LM: Se calcula que unos 82. Es interesante observar que nuestra capital, Kíev, es parte de ese zona este del país que reclaman algunos nacionalistas rusos, y en cambio, centenares de miles de ciudadanos kievitas salieron a la calle a manifestarse en favor a la asociación con la UE. El Euromaidán fue un movimiento popular que aprovechó la fuerza de las redes sociales y el prestigio de influyentes periodistas. La indignación era tal, que toda la capital se echó a la calle, a protestar al Maidán o Plaza de la Independencia. Fueron expuestos a gases, acribillados por ese gobierno ilegítimo al que luego conseguimos derrocar, puesto que las manifestaciones eran por todo el país, tanto en Kíev como en Lviv o Kharkiv, por nombrar algunas de las principales ciudades ucranianas. 

P: ¿Cuál es el papel de Lukashenko en esta crisis? 

LM: Cuando se produjo la agresión armada rusa, Lukashenko, que ya estaba bastante aislado internacionalmente y tiene las cárceles llenas de presos políticos, se ofreció como mediador en los llamados “Acuerdos de Minsk”. Una supuesta paz que nunca ha llegado del todo. Actualmente, nos amenazan tropas rusas y de Belarús, porque el dictador ha decidido apoyar al ejército ruso. Si nos remontamos 6 años al origen de la crisis, vemos algo muy llamativo: Rusia ni siquiera quería sentarse a negociar con Ucrania el propio futuro ucraniano, sino que reclamaba a Bielorrusia y a la UE como interlocutores, algo parecido a lo que está haciendo ahora con Estados Unidos, desplazándonos de la mesa de negociación. 

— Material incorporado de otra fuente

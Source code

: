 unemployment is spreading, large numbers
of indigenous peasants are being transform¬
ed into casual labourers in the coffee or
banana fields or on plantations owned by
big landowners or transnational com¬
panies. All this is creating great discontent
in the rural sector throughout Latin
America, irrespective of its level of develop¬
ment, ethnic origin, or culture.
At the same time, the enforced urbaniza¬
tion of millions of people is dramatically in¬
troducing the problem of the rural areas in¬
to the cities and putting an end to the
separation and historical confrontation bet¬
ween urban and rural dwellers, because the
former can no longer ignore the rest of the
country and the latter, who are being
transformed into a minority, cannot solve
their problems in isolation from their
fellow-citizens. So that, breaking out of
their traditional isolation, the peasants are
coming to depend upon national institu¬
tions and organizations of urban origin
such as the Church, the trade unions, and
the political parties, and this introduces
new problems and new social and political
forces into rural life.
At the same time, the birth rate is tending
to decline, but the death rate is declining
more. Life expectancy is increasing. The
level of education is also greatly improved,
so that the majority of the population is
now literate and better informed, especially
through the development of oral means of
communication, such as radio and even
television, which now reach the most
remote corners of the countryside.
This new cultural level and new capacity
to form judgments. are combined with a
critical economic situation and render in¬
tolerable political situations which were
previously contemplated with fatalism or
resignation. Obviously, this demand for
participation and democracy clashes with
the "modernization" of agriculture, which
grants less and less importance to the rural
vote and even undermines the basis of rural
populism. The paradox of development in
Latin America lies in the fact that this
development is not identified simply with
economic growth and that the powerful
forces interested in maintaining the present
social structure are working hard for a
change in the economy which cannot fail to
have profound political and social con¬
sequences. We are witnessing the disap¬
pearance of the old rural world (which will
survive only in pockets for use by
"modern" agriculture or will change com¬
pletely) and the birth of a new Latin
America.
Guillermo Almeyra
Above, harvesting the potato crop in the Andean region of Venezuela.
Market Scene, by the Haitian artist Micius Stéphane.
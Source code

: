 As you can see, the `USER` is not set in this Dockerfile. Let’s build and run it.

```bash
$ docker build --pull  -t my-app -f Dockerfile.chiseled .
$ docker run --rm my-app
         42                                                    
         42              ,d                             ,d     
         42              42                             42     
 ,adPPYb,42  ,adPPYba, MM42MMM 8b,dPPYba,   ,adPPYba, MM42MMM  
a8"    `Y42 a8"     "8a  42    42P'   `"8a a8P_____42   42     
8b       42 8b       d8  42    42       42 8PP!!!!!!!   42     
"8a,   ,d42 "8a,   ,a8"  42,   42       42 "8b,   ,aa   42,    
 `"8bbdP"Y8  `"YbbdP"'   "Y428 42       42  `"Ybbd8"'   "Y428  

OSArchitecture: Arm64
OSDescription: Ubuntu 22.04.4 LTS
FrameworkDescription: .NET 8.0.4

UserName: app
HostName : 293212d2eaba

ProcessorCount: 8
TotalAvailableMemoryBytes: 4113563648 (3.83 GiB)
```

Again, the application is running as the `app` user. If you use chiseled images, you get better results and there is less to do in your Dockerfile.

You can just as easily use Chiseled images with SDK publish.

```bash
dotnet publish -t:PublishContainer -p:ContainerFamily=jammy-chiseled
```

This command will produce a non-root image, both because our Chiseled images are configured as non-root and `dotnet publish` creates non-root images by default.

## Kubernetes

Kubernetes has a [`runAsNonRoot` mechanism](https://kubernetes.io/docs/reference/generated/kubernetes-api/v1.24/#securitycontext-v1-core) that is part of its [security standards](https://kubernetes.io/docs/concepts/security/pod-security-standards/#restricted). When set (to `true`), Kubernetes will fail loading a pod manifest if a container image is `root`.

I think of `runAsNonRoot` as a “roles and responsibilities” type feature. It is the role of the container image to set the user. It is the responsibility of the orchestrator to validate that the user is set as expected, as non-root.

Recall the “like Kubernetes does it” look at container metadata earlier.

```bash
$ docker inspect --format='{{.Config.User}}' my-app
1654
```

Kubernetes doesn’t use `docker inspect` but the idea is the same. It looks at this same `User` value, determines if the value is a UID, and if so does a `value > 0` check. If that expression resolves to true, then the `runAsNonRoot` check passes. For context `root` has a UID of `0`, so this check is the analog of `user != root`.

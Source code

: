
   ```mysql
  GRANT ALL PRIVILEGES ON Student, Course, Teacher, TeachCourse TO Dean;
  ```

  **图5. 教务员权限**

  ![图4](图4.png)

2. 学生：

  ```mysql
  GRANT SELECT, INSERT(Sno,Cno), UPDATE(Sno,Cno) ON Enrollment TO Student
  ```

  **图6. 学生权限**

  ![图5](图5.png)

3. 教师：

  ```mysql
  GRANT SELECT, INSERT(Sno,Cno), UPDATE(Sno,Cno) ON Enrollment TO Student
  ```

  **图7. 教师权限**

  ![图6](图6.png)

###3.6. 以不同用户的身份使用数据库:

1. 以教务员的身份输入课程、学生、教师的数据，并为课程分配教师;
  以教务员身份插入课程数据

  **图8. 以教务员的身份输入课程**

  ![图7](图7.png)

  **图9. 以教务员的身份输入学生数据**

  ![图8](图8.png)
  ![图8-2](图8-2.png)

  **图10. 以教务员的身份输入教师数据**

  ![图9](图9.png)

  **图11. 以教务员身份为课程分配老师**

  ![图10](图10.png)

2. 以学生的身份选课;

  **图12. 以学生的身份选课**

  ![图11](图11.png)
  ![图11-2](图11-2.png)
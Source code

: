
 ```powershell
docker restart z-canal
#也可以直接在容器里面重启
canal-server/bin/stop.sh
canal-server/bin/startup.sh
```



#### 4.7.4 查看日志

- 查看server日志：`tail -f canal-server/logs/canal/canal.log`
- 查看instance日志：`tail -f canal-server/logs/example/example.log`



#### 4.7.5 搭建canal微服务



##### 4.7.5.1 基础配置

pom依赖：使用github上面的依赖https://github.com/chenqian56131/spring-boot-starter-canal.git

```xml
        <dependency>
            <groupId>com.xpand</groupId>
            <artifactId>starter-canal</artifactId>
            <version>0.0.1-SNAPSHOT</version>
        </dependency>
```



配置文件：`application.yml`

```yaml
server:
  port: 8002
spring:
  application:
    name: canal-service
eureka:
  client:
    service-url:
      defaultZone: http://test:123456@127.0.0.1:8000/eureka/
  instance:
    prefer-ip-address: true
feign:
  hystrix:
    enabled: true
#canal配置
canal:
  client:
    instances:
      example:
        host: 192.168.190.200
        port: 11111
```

P: ¿Existen similitudes entre el independentismo catalán y el nacionalismo ucraniano?

LM: Tal y como yo lo veo, no. La Ucrania actual es un país joven, de sólo 30 años. Un 99% de sus ciudadanos votó a favor de constituirse como un país. Pero es que además ha sido independiente en otros momentos de su historia, como con la insurrección cosaca antipolaca de Bohdan Jmielnitski (1648-1667), o la guerra ucraniano-bolchevique de los años 20 (la República Ucraniana de 1917-21). 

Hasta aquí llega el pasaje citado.